Sin embargo, Múnich impulsó una cultura de consenso y reconciliación que posteriormente fue recuperada y resignificada durante la Transición española, promoviendo movimientos políticos para aproximar a socialistas y monárquicos en el exilio.

Una lección para el presente

A pesar de que no constituyó una fuerza con capacidad movilizadora de masas ni contó con estructuras formales, la tercera España dejó huella en varias dimensiones.

Por un lado, proporcionó un marco ético alternativo a la confrontación excluyente de la guerra y postuló la coexistencia necesaria de los españoles. Como comentaba socarronamente el escritor Josep Pla, no puede cortarse un queso por la mitad y que una parte sea de bola y la otra de gruyer. Por otro lado, al hacer de la reconciliación un imperativo tras el fratricidio, preparó el terreno para la reforma política. Incubó así los pactos de consenso que cristalizarían en la Constitución de 1978.
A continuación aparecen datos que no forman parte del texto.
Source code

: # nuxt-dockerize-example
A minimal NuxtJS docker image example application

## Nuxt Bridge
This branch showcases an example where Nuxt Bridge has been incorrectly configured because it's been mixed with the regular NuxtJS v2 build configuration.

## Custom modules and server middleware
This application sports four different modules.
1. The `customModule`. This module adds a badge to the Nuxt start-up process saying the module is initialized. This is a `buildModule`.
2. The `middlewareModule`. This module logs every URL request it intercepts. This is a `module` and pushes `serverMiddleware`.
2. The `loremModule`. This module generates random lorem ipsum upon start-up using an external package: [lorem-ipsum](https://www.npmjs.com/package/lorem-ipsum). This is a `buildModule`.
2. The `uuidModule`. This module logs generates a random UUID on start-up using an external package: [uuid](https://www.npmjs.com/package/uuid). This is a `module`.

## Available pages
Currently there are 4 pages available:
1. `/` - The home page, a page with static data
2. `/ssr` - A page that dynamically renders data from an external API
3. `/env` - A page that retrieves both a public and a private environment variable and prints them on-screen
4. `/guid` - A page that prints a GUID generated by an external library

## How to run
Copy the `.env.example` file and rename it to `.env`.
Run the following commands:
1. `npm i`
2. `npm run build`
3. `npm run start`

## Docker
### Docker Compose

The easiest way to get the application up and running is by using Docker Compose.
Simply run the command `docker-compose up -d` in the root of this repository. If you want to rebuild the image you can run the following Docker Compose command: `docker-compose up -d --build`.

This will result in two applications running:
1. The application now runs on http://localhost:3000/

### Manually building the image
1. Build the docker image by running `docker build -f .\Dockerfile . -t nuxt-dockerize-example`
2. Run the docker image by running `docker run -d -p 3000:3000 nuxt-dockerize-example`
Hoy, cuando las sociedades vuelven a experimentar formas de antagonismo extremo, la experiencia de la “tercera España” invita a reconsiderar la viabilidad de un espacio político basado en el diálogo y el reconocimiento mutuo de posiciones antes irreconciliables. Este grupo heterogéneo se unió precisamente en el rechazo al triste fatalismo de las “dos Españas”. Aunque nunca se tradujo en un proyecto político, su legado cultural proporcionó un anteproyecto clave para la convivencia plural en los albores de la España democrática.